*INFORMATION SUPPLIED*
◇ ◇ ◇ ◇ ◇
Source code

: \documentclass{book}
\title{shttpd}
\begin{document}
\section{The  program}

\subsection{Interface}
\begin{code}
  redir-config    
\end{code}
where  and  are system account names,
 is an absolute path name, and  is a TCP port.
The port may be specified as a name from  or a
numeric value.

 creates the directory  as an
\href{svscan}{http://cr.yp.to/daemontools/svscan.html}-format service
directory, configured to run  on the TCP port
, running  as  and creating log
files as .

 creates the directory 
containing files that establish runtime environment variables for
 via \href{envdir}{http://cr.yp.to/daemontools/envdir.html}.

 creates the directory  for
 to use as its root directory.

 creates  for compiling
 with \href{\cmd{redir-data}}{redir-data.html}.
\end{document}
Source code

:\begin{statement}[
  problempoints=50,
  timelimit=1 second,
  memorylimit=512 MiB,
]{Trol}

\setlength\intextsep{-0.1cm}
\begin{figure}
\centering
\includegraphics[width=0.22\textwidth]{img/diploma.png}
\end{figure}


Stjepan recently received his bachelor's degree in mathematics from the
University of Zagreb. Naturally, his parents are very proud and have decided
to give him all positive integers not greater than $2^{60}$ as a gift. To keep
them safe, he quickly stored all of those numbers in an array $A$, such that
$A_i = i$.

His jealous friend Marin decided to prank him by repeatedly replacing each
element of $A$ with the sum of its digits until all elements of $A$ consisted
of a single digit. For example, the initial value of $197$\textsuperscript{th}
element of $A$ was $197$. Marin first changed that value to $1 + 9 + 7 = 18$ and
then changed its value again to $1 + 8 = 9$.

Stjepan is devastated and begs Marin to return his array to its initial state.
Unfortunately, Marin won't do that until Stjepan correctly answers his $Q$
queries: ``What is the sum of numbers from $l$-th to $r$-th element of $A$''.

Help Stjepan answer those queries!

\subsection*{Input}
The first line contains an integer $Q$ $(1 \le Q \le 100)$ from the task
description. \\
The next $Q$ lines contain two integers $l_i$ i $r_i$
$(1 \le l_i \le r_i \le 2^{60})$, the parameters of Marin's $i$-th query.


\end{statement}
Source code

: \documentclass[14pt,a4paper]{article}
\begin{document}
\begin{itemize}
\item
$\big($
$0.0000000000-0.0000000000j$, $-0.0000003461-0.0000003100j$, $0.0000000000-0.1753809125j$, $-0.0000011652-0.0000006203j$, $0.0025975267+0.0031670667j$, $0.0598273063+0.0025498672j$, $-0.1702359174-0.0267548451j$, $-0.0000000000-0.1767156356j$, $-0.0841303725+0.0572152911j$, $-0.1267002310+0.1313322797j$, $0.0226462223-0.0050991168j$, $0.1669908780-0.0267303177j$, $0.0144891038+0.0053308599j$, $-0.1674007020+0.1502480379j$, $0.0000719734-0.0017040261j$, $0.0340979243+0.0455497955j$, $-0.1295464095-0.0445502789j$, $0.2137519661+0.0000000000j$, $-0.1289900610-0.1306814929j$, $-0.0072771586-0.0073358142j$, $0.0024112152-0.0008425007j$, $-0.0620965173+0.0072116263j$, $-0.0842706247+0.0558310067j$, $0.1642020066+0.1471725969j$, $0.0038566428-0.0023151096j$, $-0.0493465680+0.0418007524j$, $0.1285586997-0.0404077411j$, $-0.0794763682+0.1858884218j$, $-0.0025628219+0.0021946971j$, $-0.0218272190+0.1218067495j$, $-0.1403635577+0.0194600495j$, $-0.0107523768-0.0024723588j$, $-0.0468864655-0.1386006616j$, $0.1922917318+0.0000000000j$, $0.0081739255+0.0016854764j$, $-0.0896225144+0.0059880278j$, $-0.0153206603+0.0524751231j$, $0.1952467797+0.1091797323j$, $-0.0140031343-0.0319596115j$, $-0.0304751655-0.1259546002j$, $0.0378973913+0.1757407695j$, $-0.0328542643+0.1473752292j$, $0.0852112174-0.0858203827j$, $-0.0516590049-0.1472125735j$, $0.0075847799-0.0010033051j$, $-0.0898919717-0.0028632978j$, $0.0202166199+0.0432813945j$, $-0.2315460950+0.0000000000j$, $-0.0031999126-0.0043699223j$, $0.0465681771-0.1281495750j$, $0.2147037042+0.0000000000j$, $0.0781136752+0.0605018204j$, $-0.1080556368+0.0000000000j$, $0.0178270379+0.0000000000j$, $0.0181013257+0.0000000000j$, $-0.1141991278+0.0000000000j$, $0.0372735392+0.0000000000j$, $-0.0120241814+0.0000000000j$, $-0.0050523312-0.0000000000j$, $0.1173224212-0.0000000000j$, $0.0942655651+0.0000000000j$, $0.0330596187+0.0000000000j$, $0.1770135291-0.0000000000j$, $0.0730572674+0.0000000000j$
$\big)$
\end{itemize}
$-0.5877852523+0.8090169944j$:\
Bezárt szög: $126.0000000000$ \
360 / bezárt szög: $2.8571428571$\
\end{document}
◇ ◇ ◇ ◇ ◇
*ABOUT THIS EXERCISE*
Write out the records above exactly, from the opening line to the line with "University of Zagreb.", including both, with nothing added.

*EXPECTED ANSWER*
Source code

: \documentclass{book}
\title{shttpd}
\begin{document}
\section{The  program}

\subsection{Interface}
\begin{code}
  redir-config    
\end{code}
where  and  are system account names,
 is an absolute path name, and  is a TCP port.
The port may be specified as a name from  or a
numeric value.

 creates the directory  as an
\href{svscan}{http://cr.yp.to/daemontools/svscan.html}-format service
directory, configured to run  on the TCP port
, running  as  and creating log
files as .

 creates the directory 
containing files that establish runtime environment variables for
 via \href{envdir}{http://cr.yp.to/daemontools/envdir.html}.

 creates the directory  for
 to use as its root directory.

 creates  for compiling
 with \href{\cmd{redir-data}}{redir-data.html}.
\end{document}
Source code

:\begin{statement}[
  problempoints=50,
  timelimit=1 second,
  memorylimit=512 MiB,
]{Trol}

\setlength\intextsep{-0.1cm}
\begin{figure}
\centering
\includegraphics[width=0.22\textwidth]{img/diploma.png}
\end{figure}


Stjepan recently received his bachelor's degree in mathematics from the
University of Zagreb. Naturally, his parents are very proud and have decided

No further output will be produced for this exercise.